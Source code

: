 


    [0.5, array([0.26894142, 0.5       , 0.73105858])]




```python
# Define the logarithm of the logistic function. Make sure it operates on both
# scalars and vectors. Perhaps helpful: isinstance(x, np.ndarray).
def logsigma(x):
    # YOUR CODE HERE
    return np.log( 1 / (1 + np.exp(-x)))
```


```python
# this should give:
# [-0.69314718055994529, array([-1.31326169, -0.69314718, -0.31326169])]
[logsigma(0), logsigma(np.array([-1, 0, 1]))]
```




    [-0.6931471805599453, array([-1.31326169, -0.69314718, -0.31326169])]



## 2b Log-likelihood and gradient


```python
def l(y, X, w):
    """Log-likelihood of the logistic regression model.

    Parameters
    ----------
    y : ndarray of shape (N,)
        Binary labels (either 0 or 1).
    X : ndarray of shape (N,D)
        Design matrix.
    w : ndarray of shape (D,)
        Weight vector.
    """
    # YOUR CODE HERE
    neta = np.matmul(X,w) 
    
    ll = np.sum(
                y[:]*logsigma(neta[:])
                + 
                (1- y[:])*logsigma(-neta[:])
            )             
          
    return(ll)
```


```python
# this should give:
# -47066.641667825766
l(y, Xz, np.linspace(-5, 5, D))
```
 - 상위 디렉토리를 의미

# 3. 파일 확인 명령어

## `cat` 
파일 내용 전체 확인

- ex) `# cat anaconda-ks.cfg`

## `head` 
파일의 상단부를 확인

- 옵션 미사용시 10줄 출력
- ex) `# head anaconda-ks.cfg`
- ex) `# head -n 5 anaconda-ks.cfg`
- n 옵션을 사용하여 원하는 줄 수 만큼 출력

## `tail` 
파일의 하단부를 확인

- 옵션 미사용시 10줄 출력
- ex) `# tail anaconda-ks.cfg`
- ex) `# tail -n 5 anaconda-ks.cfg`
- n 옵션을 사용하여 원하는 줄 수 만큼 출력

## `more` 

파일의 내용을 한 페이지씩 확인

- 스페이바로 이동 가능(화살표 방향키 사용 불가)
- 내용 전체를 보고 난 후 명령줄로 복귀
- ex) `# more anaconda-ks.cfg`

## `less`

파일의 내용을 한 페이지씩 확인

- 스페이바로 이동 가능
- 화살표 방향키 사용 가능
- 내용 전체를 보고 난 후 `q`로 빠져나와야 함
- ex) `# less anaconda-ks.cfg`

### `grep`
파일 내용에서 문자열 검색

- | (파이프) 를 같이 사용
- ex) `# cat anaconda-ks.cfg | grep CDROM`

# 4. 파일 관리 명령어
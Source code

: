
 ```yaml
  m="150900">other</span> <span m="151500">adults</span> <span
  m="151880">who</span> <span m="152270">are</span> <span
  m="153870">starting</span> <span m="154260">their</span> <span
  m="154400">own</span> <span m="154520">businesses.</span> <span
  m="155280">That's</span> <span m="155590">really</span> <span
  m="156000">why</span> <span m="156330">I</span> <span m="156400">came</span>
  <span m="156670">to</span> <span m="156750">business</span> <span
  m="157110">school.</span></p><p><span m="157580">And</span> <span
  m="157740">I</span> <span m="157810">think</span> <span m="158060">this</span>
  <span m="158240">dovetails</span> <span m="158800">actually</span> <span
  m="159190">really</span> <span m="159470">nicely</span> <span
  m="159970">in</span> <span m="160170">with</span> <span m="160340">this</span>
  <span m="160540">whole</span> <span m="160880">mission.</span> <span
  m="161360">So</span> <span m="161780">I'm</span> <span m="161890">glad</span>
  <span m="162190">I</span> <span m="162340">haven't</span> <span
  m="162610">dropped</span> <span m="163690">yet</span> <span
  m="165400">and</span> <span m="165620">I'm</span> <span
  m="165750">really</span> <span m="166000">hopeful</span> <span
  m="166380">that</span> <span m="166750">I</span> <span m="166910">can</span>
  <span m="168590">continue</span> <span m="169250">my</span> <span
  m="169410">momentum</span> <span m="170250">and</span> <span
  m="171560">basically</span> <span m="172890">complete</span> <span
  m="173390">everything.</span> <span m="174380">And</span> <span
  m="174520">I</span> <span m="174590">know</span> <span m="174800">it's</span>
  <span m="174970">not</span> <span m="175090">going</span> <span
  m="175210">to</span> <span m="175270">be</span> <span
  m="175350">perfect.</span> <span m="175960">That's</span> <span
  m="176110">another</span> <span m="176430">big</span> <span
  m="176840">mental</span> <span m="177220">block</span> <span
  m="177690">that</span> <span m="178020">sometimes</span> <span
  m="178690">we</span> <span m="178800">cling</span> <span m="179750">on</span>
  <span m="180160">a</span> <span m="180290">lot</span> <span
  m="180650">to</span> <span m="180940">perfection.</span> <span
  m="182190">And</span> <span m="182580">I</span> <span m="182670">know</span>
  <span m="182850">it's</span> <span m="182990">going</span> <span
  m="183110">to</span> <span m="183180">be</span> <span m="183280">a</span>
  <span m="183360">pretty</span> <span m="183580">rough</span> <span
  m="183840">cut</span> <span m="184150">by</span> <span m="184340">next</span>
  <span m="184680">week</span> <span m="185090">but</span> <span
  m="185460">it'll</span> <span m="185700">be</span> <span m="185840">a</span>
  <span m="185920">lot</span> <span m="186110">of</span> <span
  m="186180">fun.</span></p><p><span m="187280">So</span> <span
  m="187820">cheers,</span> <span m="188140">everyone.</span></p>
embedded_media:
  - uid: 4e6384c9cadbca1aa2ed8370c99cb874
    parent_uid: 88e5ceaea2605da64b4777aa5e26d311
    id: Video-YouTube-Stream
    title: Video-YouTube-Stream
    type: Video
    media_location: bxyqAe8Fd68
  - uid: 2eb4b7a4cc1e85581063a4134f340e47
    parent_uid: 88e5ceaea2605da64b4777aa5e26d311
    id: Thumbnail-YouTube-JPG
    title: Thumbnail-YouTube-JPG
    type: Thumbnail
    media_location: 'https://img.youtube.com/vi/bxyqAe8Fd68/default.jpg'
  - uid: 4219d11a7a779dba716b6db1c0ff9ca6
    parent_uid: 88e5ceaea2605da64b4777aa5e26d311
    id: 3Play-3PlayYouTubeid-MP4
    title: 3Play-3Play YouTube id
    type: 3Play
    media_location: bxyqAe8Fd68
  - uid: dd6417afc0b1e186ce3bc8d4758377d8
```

TASK TO CARRY OUT:
Show me each line of the listing above with "shape" in it.

THE COMPLETED TASK:
    y : ndarray of shape (N,)
    X : ndarray of shape (N,D)
    w : ndarray of shape (D,)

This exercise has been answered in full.